» Work required: Within the entries that follow, show each line where the word "algorithm" occurs.

Recorded data

★ ★ ★ ★ ★ ★ ★

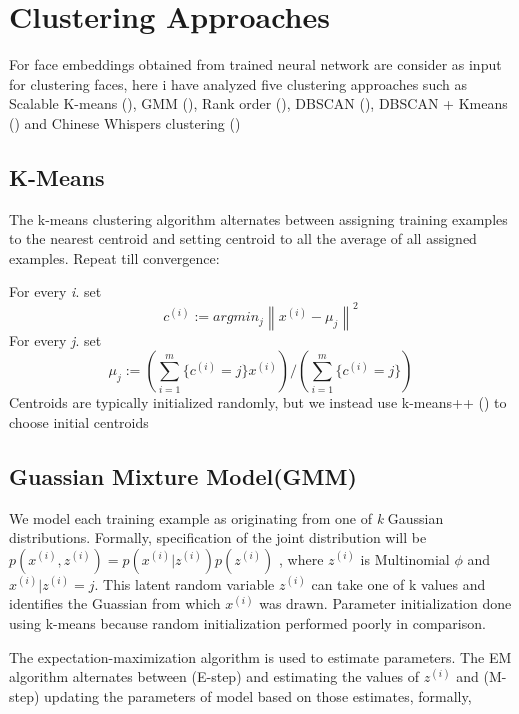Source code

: \documentclass[a4paper,12pt, twoside]{NITKReport}
\begin{document}
\section{Clustering Approaches}
For face embeddings obtained from trained neural network are consider as input for clustering faces, here i have analyzed five clustering approaches such as Scalable K-means (\cite{bahmani2012scalable}), GMM (\cite{cui2007easyalbum}), Rank order (\cite{ho2003clustering}), DBSCAN (\cite{schroff2015facenet}), DBSCAN + Kmeans (\cite{tian2007face}) and Chinese Whispers clustering (\cite{biemann2006chinese})

\subsection{K-Means}
\par The k-means clustering algorithm alternates between assigning training examples to the nearest centroid and setting centroid to all the average of all assigned examples. Repeat till convergence:

For every \textit{i}. set
\begin{equation}
c^{(i)} := argmin_{j}\left \| x^{(i)} - \mu _{j} \right \|^{2}
\end{equation}
For every \textit{j}. set
\begin{equation}
\mu _{j} := (\sum_{i=1}^{m} \{ c^{(i)}=j \}x^{(i)})/(\sum_{i=1}^{m} \{ c^{(i)}=j \})
\end{equation}
Centroids are typically initialized randomly, but we instead use k-means++ (\cite{bahmani2012scalable}) to choose initial centroids

\subsection{Guassian Mixture Model(GMM)}
\par We model each training example as originating from one of \textit{k} Gaussian  distributions. Formally, specification of the joint distribution will be $p(x^{(i)},z^{(i)}) = p(x^{(i)}|z^{(i)})p(z^{(i)})$ , where $z^{(i)}$ is Multinomial $\phi$ and $x^{(i)}|z^{(i)} = j$. This latent random variable $z^{(i)}$ can take one of k values and identifies the Guassian from which $x^{(i)}$ was drawn. Parameter initialization done using k-means because random initialization performed poorly in comparison. 

The expectation-maximization algorithm is used to estimate parameters. The EM algorithm alternates between (E-step) and estimating the values of $z^{(i)}$ and (M-step) updating the parameters of model based on those estimates, formally,
\end{document}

★ ★ ★ ★ ★ ★ ★

» Solution to this problem:
\par The k-means clustering algorithm alternates between assigning training examples to the nearest centroid and setting centroid to all the average of all assigned examples. Repeat till convergence:
The expectation-maximization algorithm is used to estimate parameters. The EM algorithm alternates between (E-step) and estimating the values of $z^{(i)}$ and (M-step) updating the parameters of model based on those estimates, formally,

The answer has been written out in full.